Rassistischen Manövern wie der Kampagne der Hessischen CDU gegen die doppelte Staatsbürgerschaft 1999 treten wir entgegen.
Wir wollen gleiche soziale und politische Rechte für alle hier lebenden Menschen. Wir brauchen mehr freiwillige Sprachkurse und Beratungsangebote. Die diskriminierenden Deutschtests beim Ehegattennachzug und im Aufenthaltsrecht wollen wir abschaffen.
Wir brauchen endlich das Wahlrecht für in Deutschland lebende Migrantinnen und Migranten auf allen Ebenen. Wir wollen die volle politische Teilhabe.

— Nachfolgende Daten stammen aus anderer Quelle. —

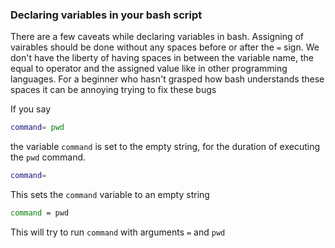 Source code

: ### Declaring variables in your bash script

There are a few caveats while declaring variables in bash. Assigning of vairables should be done without any spaces before or after the `=` sign. We don't have the liberty of having spaces in between the variable name, the equal to operator and the assigned value like in other programming languages. For a beginner who hasn't grasped how bash understands these spaces it can be annoying trying to fix these bugs

If you say

```bash
command= pwd
```

the variable `command` is set to the empty string, for the duration of executing the `pwd` command.

```bash
command= 
```

This sets the `command` variable to an empty string

```bash
command = pwd
```

This will try to run `command` with arguments `=` and `pwd`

Die Armut unter Migrantinnen und Migranten wurde durch die Politik von Lohndumping und Leiharbeit, Privatisierungen, Hartz IV, Rentenkürzungen und ein sozial extrem benachteiligendes Bildungssystem verschärft. Die Diskriminierung von Migranten auf dem Arbeitsmarkt muss beendet werden: Migrantinnen und Migranten – mit oder ohne deutsche Staatsbürgerschaft – arbeiten häufiger in schlecht bezahlten und unsicheren Arbeitsverhältnissen. Sie sind doppelt so häufig arbeitslos wie die übrige Bevölkerung. Arbeitgeber bezahlen Migranten weniger oder enthalten ihnen den Lohn vor, in der Annahme, dass sie sich nicht wehren.
Die rassistische Diskriminierung befördert die Praxis, Migranten zum Lohndumping zu missbrauchen. Wir brauchen stattdessen soziale Gerechtigkeit und einen gesetzlichen Mindestlohn, von dem man leben kann und der für alle gilt – jenseits der Herkunft! Nur so können wir die Spaltung auf dem Arbeitsmarkt überwinden und beginnen, Rassismus den Nährboden zu entziehen!
Ich freue mich auf die weitere Zusammenarbeit und wünsche ich Ihnen weiterhin viel Erfolg bei Ihrer Arbeit in Kommunen, Ländern und auf Bundesebene.
Vielen Dank für Ihre Aufmerksamkeit.